■ What is being asked ■
Character for character, write out the data below.

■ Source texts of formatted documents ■
____________________

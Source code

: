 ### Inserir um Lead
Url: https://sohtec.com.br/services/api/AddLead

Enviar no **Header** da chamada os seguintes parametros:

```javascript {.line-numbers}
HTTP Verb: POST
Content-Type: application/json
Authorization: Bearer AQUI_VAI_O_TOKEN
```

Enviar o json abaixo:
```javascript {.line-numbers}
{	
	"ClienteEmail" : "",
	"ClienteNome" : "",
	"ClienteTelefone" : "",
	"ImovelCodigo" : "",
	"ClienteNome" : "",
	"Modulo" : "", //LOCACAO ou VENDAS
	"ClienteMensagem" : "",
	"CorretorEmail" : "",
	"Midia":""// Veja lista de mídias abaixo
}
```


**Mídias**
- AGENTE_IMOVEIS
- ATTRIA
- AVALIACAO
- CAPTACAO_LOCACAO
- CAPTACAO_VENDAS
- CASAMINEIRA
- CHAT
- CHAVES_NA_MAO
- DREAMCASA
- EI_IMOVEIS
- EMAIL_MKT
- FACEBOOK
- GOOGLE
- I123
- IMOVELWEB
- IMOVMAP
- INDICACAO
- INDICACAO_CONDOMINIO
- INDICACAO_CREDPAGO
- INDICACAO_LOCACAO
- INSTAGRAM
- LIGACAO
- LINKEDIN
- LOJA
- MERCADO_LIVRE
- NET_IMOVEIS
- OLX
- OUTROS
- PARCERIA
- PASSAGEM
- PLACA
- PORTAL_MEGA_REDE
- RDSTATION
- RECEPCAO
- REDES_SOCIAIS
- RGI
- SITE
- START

____________________

■ Solution to this task ■
Source code

: ### Inserir um Lead
Url: https://sohtec.com.br/services/api/AddLead

Enviar no **Header** da chamada os seguintes parametros:

```javascript {.line-numbers}
HTTP Verb: POST
Content-Type: application/json
Authorization: Bearer AQUI_VAI_O_TOKEN
```

Enviar o json abaixo:
```javascript {.line-numbers}
{	
	"ClienteEmail" : "",
	"ClienteNome" : "",
	"ClienteTelefone" : "",
	"ImovelCodigo" : "",
	"ClienteNome" : "",
	"Modulo" : "", //LOCACAO ou VENDAS
	"ClienteMensagem" : "",
	"CorretorEmail" : "",
	"Midia":""// Veja lista de mídias abaixo
}
```


**Mídias**
- AGENTE_IMOVEIS
- ATTRIA
- AVALIACAO
- CAPTACAO_LOCACAO
- CAPTACAO_VENDAS
- CASAMINEIRA
- CHAT
- CHAVES_NA_MAO
- DREAMCASA
- EI_IMOVEIS
- EMAIL_MKT
- FACEBOOK
- GOOGLE
- I123
- IMOVELWEB
- IMOVMAP
- INDICACAO
- INDICACAO_CONDOMINIO
- INDICACAO_CREDPAGO
- INDICACAO_LOCACAO
- INSTAGRAM
- LIGACAO
- LINKEDIN
- LOJA
- MERCADO_LIVRE
- NET_IMOVEIS
- OLX
- OUTROS
- PARCERIA
- PASSAGEM
- PLACA
- PORTAL_MEGA_REDE
- RDSTATION
- RECEPCAO
- REDES_SOCIAIS
- RGI
- SITE
- START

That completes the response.